Over the course of the flight, the pair got to talking about the what the ideal handbag would look like. They sketched it out together on an airplane sick bag (très chic!), and decided on a simple rectangular holdall with a securable flap. Not rocket science, but little did the duo realise that their creation would come to be as incendiary and expensive as actual rocket fuel.
Nowadays, standard Birkin bags can sell anywhere from £8,000 to £150,000, with the majority available for resale on sites like Farfetch costing around £15,000. More celebrities than you can name have been photographed cradling the highly coveted bag — Kate Moss, Naomi Campbell, Emily Ratajkowski, Elle Macpherson and most of the Kardashian clan. Victoria Beckham alone is said to have a collection of over 100 Birkins worth more than £1.5m.
In 2019, a decade-old white crocodile hide Himalaya Birkin broke the European record for the highest price of bag sold at auction by fetching £162,500 at Christie's. And in 2022, Sotheby's auctioned off a crocodile Diamond Himalaya Birkin for over $450,000 (£336,000). Quite the world away from the bag’s humble beginnings on the back of an airplane sick bag.
According to stylist Bay Garnett, the key to the Birkin’s popularity is still its namesake: the late great Jane Birkin, who passed away aged 79 yesterday. “She did the most simple things, but she did it with such ease,” Garnett says. “She was the antithesis to making an effort. The reason it’s so enduring is because it’s that sexiness of throwing the most simple thing on and looking so fabulous. She had an amazing eye — she knew the classics, she knew a great pair of blue jeans, she knew a great blazer, but she just threw it on. She was having too much of a great time living her life to think too much about it. It’s the type of wardrobe which everyone has, but no one looks quite like her when they wear it.”
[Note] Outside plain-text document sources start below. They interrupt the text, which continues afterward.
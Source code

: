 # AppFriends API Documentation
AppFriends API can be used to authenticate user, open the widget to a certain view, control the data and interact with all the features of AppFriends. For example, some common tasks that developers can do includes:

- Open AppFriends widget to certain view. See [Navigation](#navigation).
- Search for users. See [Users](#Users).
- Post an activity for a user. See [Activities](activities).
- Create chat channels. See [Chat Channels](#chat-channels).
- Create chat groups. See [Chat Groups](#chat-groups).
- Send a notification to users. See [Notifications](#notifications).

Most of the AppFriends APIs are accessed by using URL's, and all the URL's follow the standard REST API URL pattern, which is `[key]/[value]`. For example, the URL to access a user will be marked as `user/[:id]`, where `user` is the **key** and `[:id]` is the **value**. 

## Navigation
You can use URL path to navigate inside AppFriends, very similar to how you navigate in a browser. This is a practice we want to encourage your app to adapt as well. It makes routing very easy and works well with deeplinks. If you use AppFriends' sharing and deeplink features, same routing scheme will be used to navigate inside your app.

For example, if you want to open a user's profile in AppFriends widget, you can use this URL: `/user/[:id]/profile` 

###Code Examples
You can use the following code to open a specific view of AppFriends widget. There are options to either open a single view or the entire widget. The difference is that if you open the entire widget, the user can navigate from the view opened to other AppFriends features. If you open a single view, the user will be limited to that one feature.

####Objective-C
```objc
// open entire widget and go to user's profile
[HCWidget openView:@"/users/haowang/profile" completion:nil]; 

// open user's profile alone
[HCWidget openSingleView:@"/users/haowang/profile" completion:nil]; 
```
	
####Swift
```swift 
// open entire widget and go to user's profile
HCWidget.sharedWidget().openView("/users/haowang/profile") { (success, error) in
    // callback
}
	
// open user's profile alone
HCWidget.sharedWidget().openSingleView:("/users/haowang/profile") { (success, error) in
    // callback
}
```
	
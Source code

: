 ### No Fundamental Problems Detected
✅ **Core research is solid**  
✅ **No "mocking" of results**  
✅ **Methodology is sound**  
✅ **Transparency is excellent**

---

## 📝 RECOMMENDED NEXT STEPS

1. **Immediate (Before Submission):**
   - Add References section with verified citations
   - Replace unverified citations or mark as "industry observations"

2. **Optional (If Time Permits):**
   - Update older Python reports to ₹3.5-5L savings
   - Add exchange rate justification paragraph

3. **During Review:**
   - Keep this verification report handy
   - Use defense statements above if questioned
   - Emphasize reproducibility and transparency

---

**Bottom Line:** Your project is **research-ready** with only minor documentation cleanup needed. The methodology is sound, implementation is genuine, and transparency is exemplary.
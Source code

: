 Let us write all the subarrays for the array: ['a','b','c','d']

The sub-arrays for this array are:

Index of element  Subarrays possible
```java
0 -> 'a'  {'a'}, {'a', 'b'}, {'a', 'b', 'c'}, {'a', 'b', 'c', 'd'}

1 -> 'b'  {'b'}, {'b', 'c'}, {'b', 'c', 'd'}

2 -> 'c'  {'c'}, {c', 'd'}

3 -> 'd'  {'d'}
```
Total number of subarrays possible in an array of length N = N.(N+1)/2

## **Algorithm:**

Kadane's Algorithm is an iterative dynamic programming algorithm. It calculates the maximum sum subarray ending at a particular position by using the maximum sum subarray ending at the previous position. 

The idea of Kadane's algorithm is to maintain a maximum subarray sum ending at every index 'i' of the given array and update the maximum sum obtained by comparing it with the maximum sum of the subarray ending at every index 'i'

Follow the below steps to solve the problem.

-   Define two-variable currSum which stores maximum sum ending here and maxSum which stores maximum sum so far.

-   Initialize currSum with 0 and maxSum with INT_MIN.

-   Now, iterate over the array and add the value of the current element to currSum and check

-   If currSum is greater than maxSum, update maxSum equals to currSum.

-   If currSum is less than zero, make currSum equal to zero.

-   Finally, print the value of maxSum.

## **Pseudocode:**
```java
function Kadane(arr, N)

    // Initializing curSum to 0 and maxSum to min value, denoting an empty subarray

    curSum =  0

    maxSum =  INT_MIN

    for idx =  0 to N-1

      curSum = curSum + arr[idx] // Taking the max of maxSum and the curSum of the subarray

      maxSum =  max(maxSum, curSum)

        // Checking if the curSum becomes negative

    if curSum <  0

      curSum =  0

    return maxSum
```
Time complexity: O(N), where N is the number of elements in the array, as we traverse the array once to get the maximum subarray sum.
This ever present insouciance — a word frequently deployed to describe Birkin’s energy — seems to fly in the face of how the Birkin bag is percieved now. “What’s ironic about that is Jane Birkin has this laid back, easy, relaxed allure and then these bags are going for over £200,000. It’s sort of at odds with what she started and there is an irony in that,” says Garnett.
Garnett also touches upon how differently the bag is worn now to how Birkin herself used to style it. “The essence of it is that Jane Birkin look where it’s flipped on the arm with a pair of denim cut offs, a pair of espadrilles and a white vest, and it’s funny how that’s no longer how it’s worn — and if it was worn like that now, it would look constructed.”
Birkins may have evolved into something different to the woman who once inspired them, but they do still represent something she firmly stood for: the art of the rewear. Birkins are not meant to be worn once, or bought for a single occasion. Especially now with their stonking resale price, the Birkin is owned forever, or resold to another potential wearer — never discarded, like in the cycle of fast fashion.
“There’s no question that they’re impeccably made,” says Garnett, “and if someone is willing to pay that much for them then that is simply how much they cost.”
Garnett also predicts a further surge in Birkin popularity and prices in light of Jane’s death. “When someone dies, an object that is part of their legacy, it becomes more mysterious and magical, because you don’t get any more of that person — that’s it, so therefore the Birkin takes up a bigger space, it becomes a bigger part of the mythology of the style.”
In short: keep a spare eye on Sotheby’s and Christie’s this next year for the fiscal impact of the woman, the myth, the legend that is Jane Birkin. And for the true impact, turn to Levi’s and TOMS, because the Birkin look is sure to be coming back — if it was ever gone to begin with.